Duke’s Anderson Castle put his head down and plowed his way into the end zone Saturday, giving the Blue Devils the lead for the first time against the California Golden Bears.
Duke quarterback Darian Mensah, after the handoff, sensing the bruising running back was touchdown bound, soon began stomping his way through the end zone. His fists were clenched as he oozed intensity.
In a game that had a nightmarish start for the Blue Devils, falling behind, losing players, it all ended well for Duke. The Blue Devils recovered for a 45-21 road victory at Cal’s Memorial Stadium, going 3-0 in the ACC for the first time since 2015.
Mensah, returning to his home state to play, finished 22-of-30 passing for 265 yards yards and had scoring passes to Que’Sean Brown and Cooper Barkate.

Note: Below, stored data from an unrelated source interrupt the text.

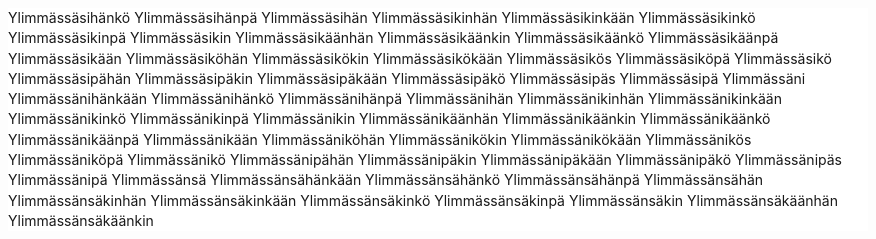 Ylimmässäsihänkö
Ylimmässäsihänpä
Ylimmässäsihän
Ylimmässäsikinhän
Ylimmässäsikinkään
Ylimmässäsikinkö
Ylimmässäsikinpä
Ylimmässäsikin
Ylimmässäsikäänhän
Ylimmässäsikäänkin
Ylimmässäsikäänkö
Ylimmässäsikäänpä
Ylimmässäsikään
Ylimmässäsiköhän
Ylimmässäsikökin
Ylimmässäsikökään
Ylimmässäsikös
Ylimmässäsiköpä
Ylimmässäsikö
Ylimmässäsipähän
Ylimmässäsipäkin
Ylimmässäsipäkään
Ylimmässäsipäkö
Ylimmässäsipäs
Ylimmässäsipä
Ylimmässäni
Ylimmässänihänkään
Ylimmässänihänkö
Ylimmässänihänpä
Ylimmässänihän
Ylimmässänikinhän
Ylimmässänikinkään
Ylimmässänikinkö
Ylimmässänikinpä
Ylimmässänikin
Ylimmässänikäänhän
Ylimmässänikäänkin
Ylimmässänikäänkö
Ylimmässänikäänpä
Ylimmässänikään
Ylimmässäniköhän
Ylimmässänikökin
Ylimmässänikökään
Ylimmässänikös
Ylimmässäniköpä
Ylimmässänikö
Ylimmässänipähän
Ylimmässänipäkin
Ylimmässänipäkään
Ylimmässänipäkö
Ylimmässänipäs
Ylimmässänipä
Ylimmässänsä
Ylimmässänsähänkään
Ylimmässänsähänkö
Ylimmässänsähänpä
Ylimmässänsähän
Ylimmässänsäkinhän
Ylimmässänsäkinkään
Ylimmässänsäkinkö
Ylimmässänsäkinpä
Ylimmässänsäkin
Ylimmässänsäkäänhän
Ylimmässänsäkäänkin
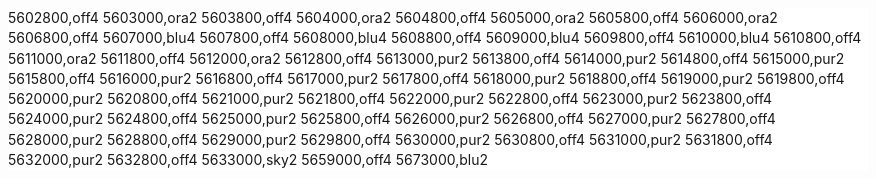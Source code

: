 5602800,off4
5603000,ora2
5603800,off4
5604000,ora2
5604800,off4
5605000,ora2
5605800,off4
5606000,ora2
5606800,off4
5607000,blu4
5607800,off4
5608000,blu4
5608800,off4
5609000,blu4
5609800,off4
5610000,blu4
5610800,off4
5611000,ora2
5611800,off4
5612000,ora2
5612800,off4
5613000,pur2
5613800,off4
5614000,pur2
5614800,off4
5615000,pur2
5615800,off4
5616000,pur2
5616800,off4
5617000,pur2
5617800,off4
5618000,pur2
5618800,off4
5619000,pur2
5619800,off4
5620000,pur2
5620800,off4
5621000,pur2
5621800,off4
5622000,pur2
5622800,off4
5623000,pur2
5623800,off4
5624000,pur2
5624800,off4
5625000,pur2
5625800,off4
5626000,pur2
5626800,off4
5627000,pur2
5627800,off4
5628000,pur2
5628800,off4
5629000,pur2
5629800,off4
5630000,pur2
5630800,off4
5631000,pur2
5631800,off4
5632000,pur2
5632800,off4
5633000,sky2
5659000,off4
5673000,blu2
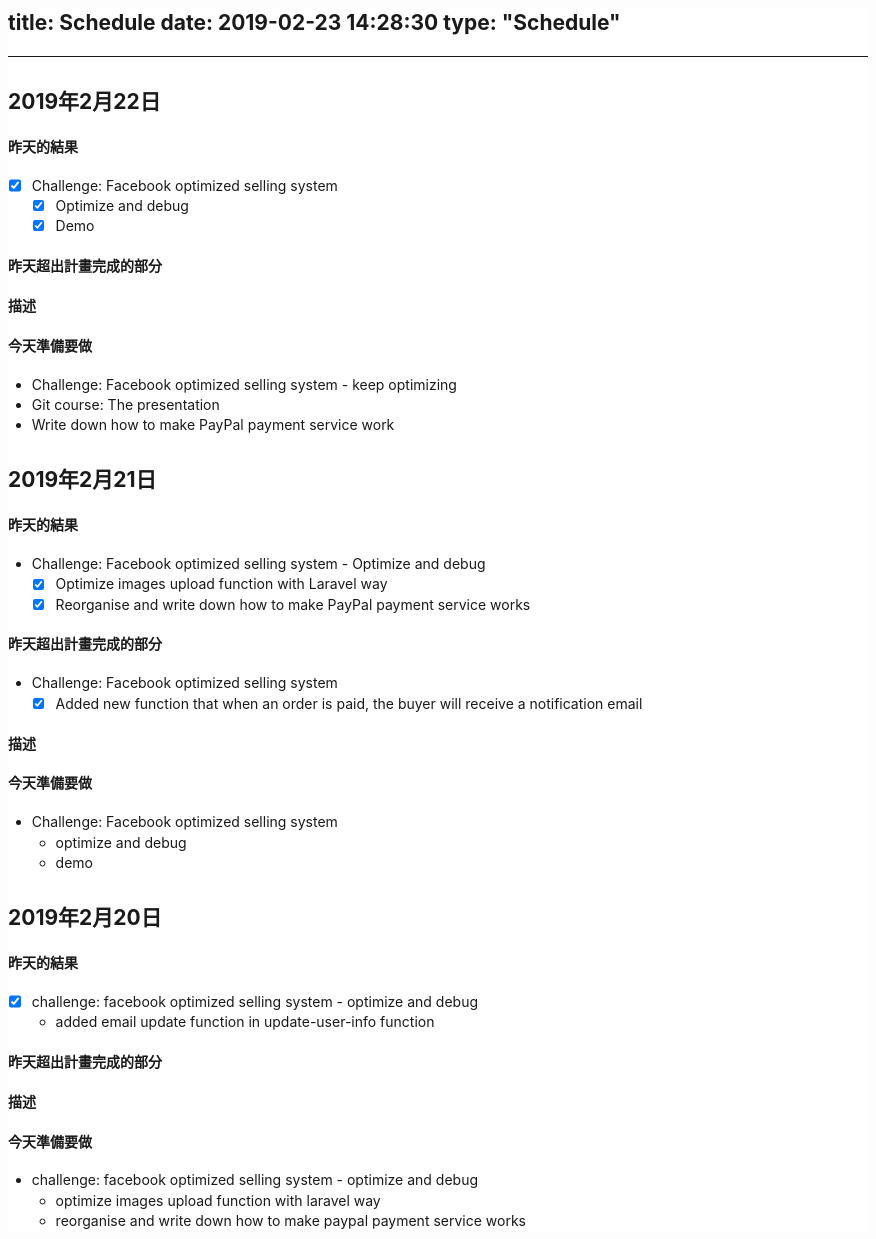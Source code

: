 title: Schedule
date: 2019-02-23 14:28:30
type: "Schedule"
---
<hr>

## 2019年2月22日

#### 昨天的結果
 - [x] Challenge: Facebook optimized selling system
    - [x] Optimize and debug
    - [x] Demo
     
#### 昨天超出計畫完成的部分
    
#### 描述
#### 今天準備要做
 - Challenge: Facebook optimized selling system - keep optimizing
 - Git course: The presentation
 - Write down how to make PayPal payment service work

## 2019年2月21日

#### 昨天的結果
 - Challenge: Facebook optimized selling system - Optimize and debug
    - [x] Optimize images upload function with Laravel way
    - [x] Reorganise and write down how to make PayPal payment service works
     
#### 昨天超出計畫完成的部分
 - Challenge: Facebook optimized selling system
    - [x] Added new function that when an order is paid, the buyer will receive a notification email
    
#### 描述
#### 今天準備要做
 - Challenge: Facebook optimized selling system
    - optimize and debug
    - demo


## 2019年2月20日

#### 昨天的結果
 - [x] challenge: facebook optimized selling system - optimize and debug
    - added email update function in update-user-info function
     
#### 昨天超出計畫完成的部分
    
#### 描述
#### 今天準備要做
 - challenge: facebook optimized selling system - optimize and debug
    - optimize images upload function with laravel way
    - reorganise and write down how to make paypal payment service works
 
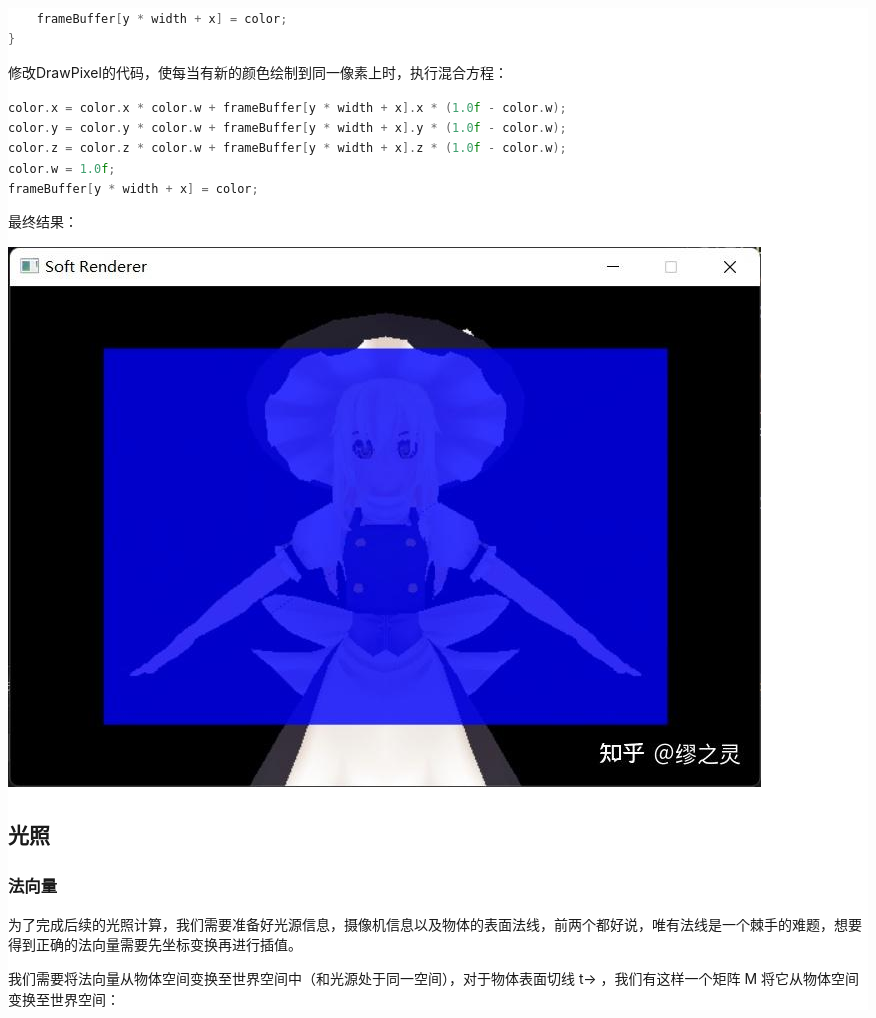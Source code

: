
 ```cpp
	frameBuffer[y * width + x] = color;
}
```

修改DrawPixel的代码，使每当有新的颜色绘制到同一像素上时，执行混合方程：

```cpp
color.x = color.x * color.w + frameBuffer[y * width + x].x * (1.0f - color.w);
color.y = color.y * color.w + frameBuffer[y * width + x].y * (1.0f - color.w);
color.z = color.z * color.w + frameBuffer[y * width + x].z * (1.0f - color.w);
color.w = 1.0f;
frameBuffer[y * width + x] = color;
```

最终结果：

![img](./assets/v2-b1f1e8d8d05f69c33a5ca3b1d2e09511_1440w.jpg)

## 光照

### 法向量

为了完成后续的光照计算，我们需要准备好光源信息，摄像机信息以及物体的表面法线，前两个都好说，唯有法线是一个棘手的难题，想要得到正确的法向量需要先坐标变换再进行插值。

我们需要将法向量从物体空间变换至世界空间中（和光源处于同一空间），对于物体表面切线 t→ ，我们有这样一个矩阵 M 将它从物体空间变换至世界空间：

Brown, making several contested catches, had six grabs for 104 yards and a TD. Barkate, another Californian coming back home, had five receptions for 66 yards, his tough 10-yard TD catch in the fourth quarter pushing Duke’s lead to 38-21.

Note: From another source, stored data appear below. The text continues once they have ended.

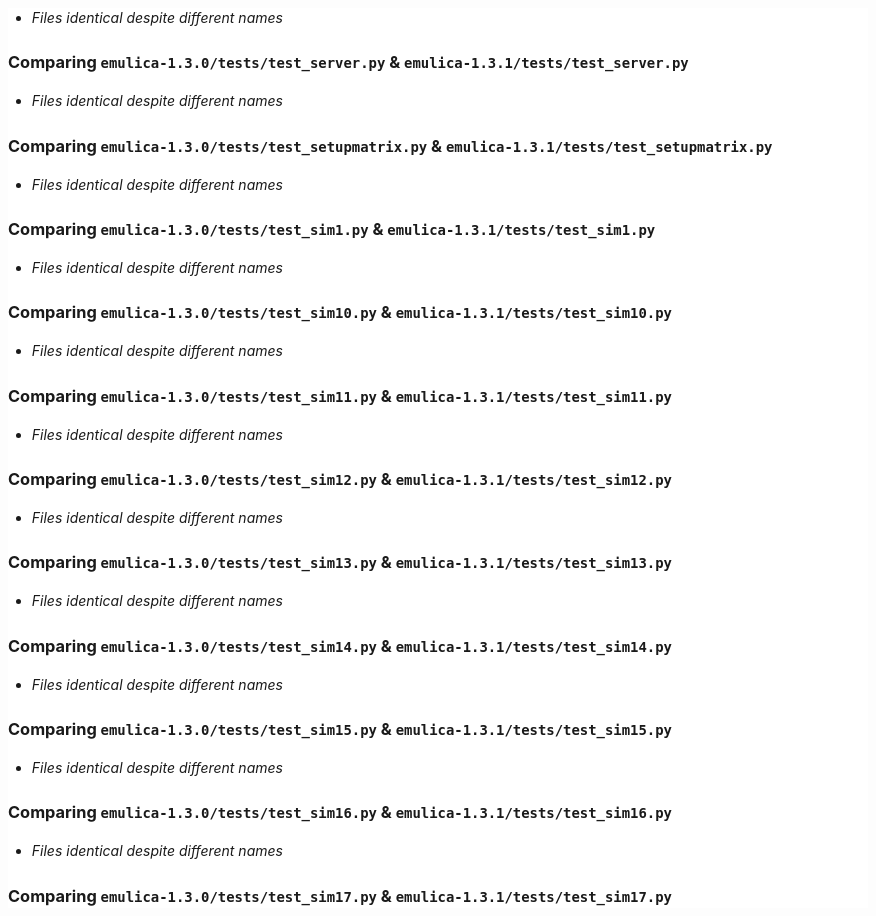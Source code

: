  * *Files identical despite different names*

### Comparing `emulica-1.3.0/tests/test_server.py` & `emulica-1.3.1/tests/test_server.py`

 * *Files identical despite different names*

### Comparing `emulica-1.3.0/tests/test_setupmatrix.py` & `emulica-1.3.1/tests/test_setupmatrix.py`

 * *Files identical despite different names*

### Comparing `emulica-1.3.0/tests/test_sim1.py` & `emulica-1.3.1/tests/test_sim1.py`

 * *Files identical despite different names*

### Comparing `emulica-1.3.0/tests/test_sim10.py` & `emulica-1.3.1/tests/test_sim10.py`

 * *Files identical despite different names*

### Comparing `emulica-1.3.0/tests/test_sim11.py` & `emulica-1.3.1/tests/test_sim11.py`

 * *Files identical despite different names*

### Comparing `emulica-1.3.0/tests/test_sim12.py` & `emulica-1.3.1/tests/test_sim12.py`

 * *Files identical despite different names*

### Comparing `emulica-1.3.0/tests/test_sim13.py` & `emulica-1.3.1/tests/test_sim13.py`

 * *Files identical despite different names*

### Comparing `emulica-1.3.0/tests/test_sim14.py` & `emulica-1.3.1/tests/test_sim14.py`

 * *Files identical despite different names*

### Comparing `emulica-1.3.0/tests/test_sim15.py` & `emulica-1.3.1/tests/test_sim15.py`

 * *Files identical despite different names*

### Comparing `emulica-1.3.0/tests/test_sim16.py` & `emulica-1.3.1/tests/test_sim16.py`

 * *Files identical despite different names*

### Comparing `emulica-1.3.0/tests/test_sim17.py` & `emulica-1.3.1/tests/test_sim17.py`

The Bears (4-2, 1-1 ACC), a dangerous offensive team with freshman lefthander Jaron-Keawe Sagapolutele at quarterback, took a quick 14-0 lead and later had a 21-7 first-half spread.
The Blue Devils (4-2, 3-0) had defensive leader Tre Freeman leave the game early with an injury, then linebacker Bradley Gompers ejected after a targeting call in the first half.
But Duke regrouped for a 31-21 halftime lead, ending the half with a Todd Pelino field goal. Nate Sheppard had a 12-yard scoring run, Castle scored twice and Brown pulled in a 26-yard TD throw from Mensah in the first-half surge. Sheppard, who rushed for 91 yards, had a second TD with a 46-yard burst for Duke’s final score.
“No one panicked,” Duke coach Manny Diaz said. “We started getting stop after stop after stop, and then at the same time our offense gets hot. They get rolling and you get the feeling every time we get the ball we’re going to score.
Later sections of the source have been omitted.